◆ EXERCISE AIM ◆
Please count the lines in the listing below where the word "artefacten" appears. Give the number only.

◆ MATERIAL PROVIDED ◆
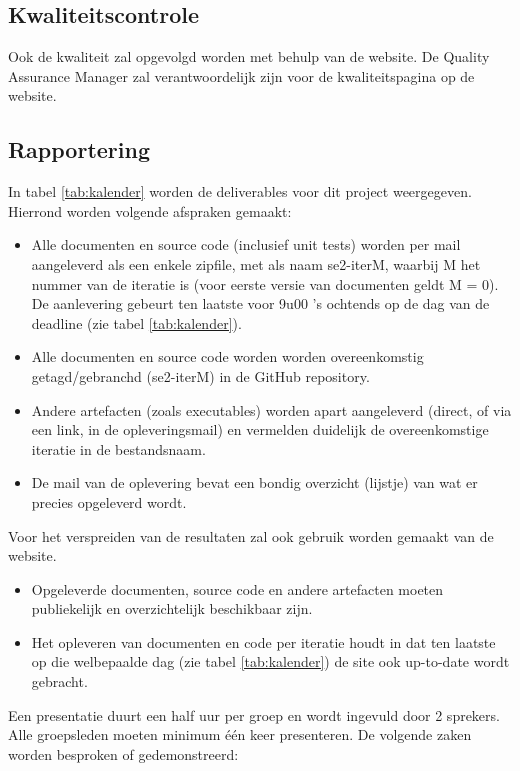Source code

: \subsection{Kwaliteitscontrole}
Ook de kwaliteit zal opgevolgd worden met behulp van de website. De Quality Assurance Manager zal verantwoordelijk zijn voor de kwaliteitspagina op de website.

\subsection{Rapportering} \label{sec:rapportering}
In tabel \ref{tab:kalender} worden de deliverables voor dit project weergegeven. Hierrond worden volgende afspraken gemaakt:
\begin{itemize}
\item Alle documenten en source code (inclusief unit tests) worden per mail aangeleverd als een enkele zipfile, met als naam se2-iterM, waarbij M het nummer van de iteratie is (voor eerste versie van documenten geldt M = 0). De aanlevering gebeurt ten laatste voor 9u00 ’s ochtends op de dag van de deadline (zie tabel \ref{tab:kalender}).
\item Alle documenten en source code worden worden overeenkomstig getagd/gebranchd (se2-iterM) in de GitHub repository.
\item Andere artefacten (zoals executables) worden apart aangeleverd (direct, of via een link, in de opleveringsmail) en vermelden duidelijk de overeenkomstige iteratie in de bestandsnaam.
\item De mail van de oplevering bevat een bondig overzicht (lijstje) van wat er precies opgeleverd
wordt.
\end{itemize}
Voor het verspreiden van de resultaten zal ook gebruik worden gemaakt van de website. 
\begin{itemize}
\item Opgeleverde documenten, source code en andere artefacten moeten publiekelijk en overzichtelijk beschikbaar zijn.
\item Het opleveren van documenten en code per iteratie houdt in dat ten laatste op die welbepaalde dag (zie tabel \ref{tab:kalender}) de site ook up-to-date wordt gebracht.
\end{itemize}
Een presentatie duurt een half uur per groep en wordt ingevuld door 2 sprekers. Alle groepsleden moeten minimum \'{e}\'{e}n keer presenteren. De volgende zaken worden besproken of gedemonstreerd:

◆ PROBLEM SOLUTION ◆
2